The big losses were spurred by comments made by Chinese Premier Wen Jiaobao about the potential overheating of China's equity markets, and news of delays in Chinese mainland retail investors being allowed to buy Hong Kong listed shares.

"Valuations in China and India are very stretched so we do think markets are going to struggle now over the next few weeks," says Tim Rocks, a strategist at Macquarie Bank in Hong Kong. "You're going to get rounds of concern about credit losses too, and it's going to be a more challenging environment."

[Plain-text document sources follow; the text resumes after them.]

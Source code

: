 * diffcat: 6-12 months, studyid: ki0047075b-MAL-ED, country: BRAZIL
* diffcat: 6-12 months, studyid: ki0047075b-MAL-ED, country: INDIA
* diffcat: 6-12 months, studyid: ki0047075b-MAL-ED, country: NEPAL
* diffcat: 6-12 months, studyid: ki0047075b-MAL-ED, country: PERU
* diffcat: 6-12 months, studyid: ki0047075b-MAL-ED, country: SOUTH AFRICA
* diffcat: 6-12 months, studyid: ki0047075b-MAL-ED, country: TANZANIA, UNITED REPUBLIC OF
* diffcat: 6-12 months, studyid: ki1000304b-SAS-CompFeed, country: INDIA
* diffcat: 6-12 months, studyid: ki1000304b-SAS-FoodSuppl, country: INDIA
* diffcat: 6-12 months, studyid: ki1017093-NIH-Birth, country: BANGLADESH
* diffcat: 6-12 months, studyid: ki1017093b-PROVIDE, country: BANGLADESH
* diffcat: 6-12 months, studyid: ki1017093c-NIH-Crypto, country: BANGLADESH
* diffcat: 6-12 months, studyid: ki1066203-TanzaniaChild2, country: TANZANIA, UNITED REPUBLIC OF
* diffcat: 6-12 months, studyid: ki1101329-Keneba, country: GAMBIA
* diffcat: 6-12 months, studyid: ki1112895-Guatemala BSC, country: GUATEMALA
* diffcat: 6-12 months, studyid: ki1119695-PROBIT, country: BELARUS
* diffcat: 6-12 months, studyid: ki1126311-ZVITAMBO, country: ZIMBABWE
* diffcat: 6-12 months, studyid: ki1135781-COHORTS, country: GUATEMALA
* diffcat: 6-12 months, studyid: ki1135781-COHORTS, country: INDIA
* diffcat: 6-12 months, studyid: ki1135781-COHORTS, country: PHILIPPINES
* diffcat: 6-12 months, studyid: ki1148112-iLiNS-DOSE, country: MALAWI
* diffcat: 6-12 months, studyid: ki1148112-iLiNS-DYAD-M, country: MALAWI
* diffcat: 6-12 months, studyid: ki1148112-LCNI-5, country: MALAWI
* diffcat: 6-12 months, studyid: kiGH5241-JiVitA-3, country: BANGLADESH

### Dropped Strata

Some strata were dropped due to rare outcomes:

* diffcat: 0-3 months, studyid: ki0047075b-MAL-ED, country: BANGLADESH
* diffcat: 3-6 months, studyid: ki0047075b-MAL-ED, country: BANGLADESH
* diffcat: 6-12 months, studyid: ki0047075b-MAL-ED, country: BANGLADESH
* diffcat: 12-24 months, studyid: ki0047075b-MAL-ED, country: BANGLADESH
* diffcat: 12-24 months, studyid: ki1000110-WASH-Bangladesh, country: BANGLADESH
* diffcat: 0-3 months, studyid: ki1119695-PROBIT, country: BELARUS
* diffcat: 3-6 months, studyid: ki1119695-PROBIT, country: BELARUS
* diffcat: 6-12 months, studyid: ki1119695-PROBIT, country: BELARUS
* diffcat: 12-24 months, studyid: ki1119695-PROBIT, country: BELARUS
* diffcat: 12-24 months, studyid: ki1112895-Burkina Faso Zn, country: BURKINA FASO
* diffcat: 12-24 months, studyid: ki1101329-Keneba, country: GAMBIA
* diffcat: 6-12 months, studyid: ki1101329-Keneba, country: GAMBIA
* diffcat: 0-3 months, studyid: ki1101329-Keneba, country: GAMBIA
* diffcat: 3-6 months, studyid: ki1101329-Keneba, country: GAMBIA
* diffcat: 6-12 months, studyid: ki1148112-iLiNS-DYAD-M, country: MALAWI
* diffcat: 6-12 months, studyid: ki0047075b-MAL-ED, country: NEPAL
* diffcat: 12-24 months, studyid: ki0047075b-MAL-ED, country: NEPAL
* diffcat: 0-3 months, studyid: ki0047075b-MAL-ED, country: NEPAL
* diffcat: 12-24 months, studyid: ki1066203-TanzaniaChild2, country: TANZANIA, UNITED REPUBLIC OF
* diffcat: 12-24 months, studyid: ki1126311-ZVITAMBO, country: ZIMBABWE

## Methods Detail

Momentum-driven blue chips led the selling in Hong Kong. In telecoms, China Mobile ( CHL) tumbled 7%, to HK$141.60, China Unicom ( CHU) plunged 8.3%, to HK$16.12, while China Netcom ( CN) dived 5.4%, to HK$21.05, and China Telecom ( CHA) fared similarly, down 8.5%, to HK$5.8.

In financials, China Life Insurance ( LFC) slipped 4.8%, to HK$47.80, and HSBC Holdings ( HBC) lost 1.62%, to HK$145.90.

Property stocks fared badly, too. Cheung Kong Holdings ( CHEUY) fell 5.6%, to HK$132.8, while Sun Hung Kai Properties ( SUHJY) lost 6.1%, to HK$12, and Hutchison Whampoa ( HUWHY) eased 4%, to HK$86.95. That's bad news for US-ETF iShares Hong Kong ( EWH), which is invested nearly 25% across those 3 companies.